TASK.
Print out all of the records exactly; no picture belongs in the result.

------------------------------------------------------------------------

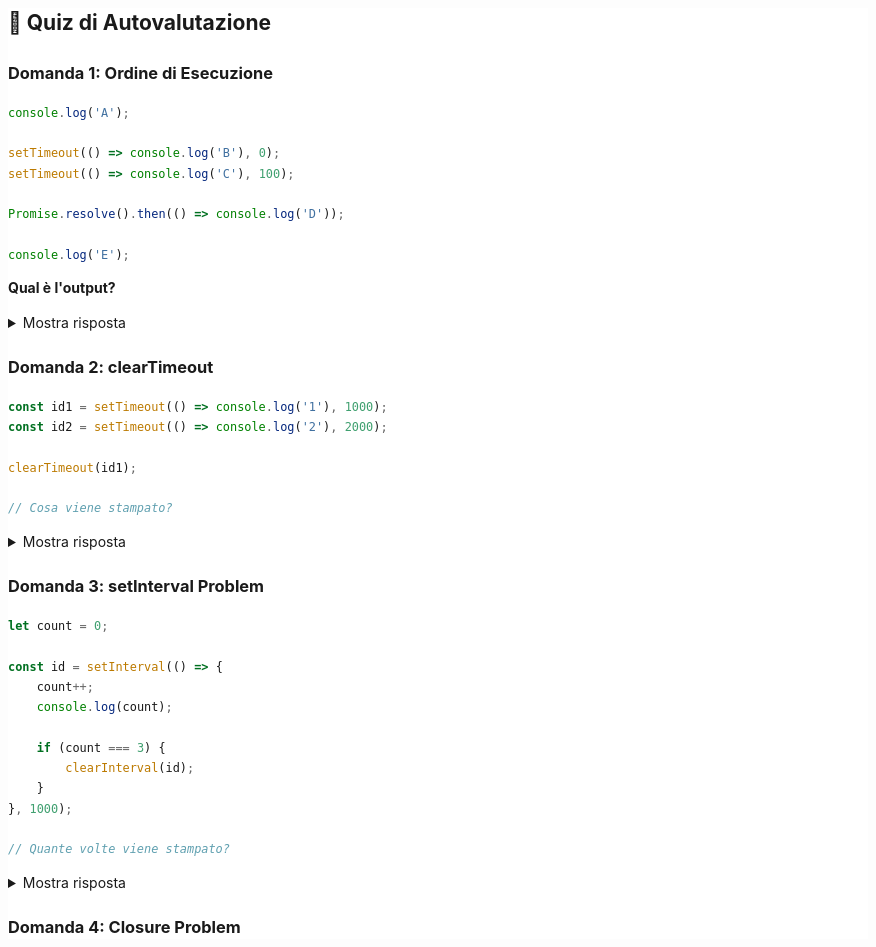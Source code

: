 
## 🧪 Quiz di Autovalutazione

### Domanda 1: Ordine di Esecuzione

```javascript
console.log('A');

setTimeout(() => console.log('B'), 0);
setTimeout(() => console.log('C'), 100);

Promise.resolve().then(() => console.log('D'));

console.log('E');
```

**Qual è l'output?**

<details><summary>Mostra risposta</summary></details>

### Domanda 2: clearTimeout

```javascript
const id1 = setTimeout(() => console.log('1'), 1000);
const id2 = setTimeout(() => console.log('2'), 2000);

clearTimeout(id1);

// Cosa viene stampato?
```

<details><summary>Mostra risposta</summary></details>

### Domanda 3: setInterval Problem

```javascript
let count = 0;

const id = setInterval(() => {
    count++;
    console.log(count);
    
    if (count === 3) {
        clearInterval(id);
    }
}, 1000);

// Quante volte viene stampato?
```

<details><summary>Mostra risposta</summary></details>

### Domanda 4: Closure Problem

------------------------------------------------------------------------

ANSWER SECTION.
Source code

: 
## 🧪 Quiz di Autovalutazione

### Domanda 1: Ordine di Esecuzione

```javascript
console.log('A');

setTimeout(() => console.log('B'), 0);
setTimeout(() => console.log('C'), 100);

Promise.resolve().then(() => console.log('D'));

console.log('E');
```

**Qual è l'output?**

<details><summary>Mostra risposta</summary></details>

### Domanda 2: clearTimeout

```javascript
const id1 = setTimeout(() => console.log('1'), 1000);
const id2 = setTimeout(() => console.log('2'), 2000);

clearTimeout(id1);

// Cosa viene stampato?
```

<details><summary>Mostra risposta</summary></details>

### Domanda 3: setInterval Problem

```javascript
let count = 0;

const id = setInterval(() => {
    count++;
    console.log(count);
    
    if (count === 3) {
        clearInterval(id);
    }
}, 1000);

// Quante volte viene stampato?
```

<details><summary>Mostra risposta</summary></details>

### Domanda 4: Closure Problem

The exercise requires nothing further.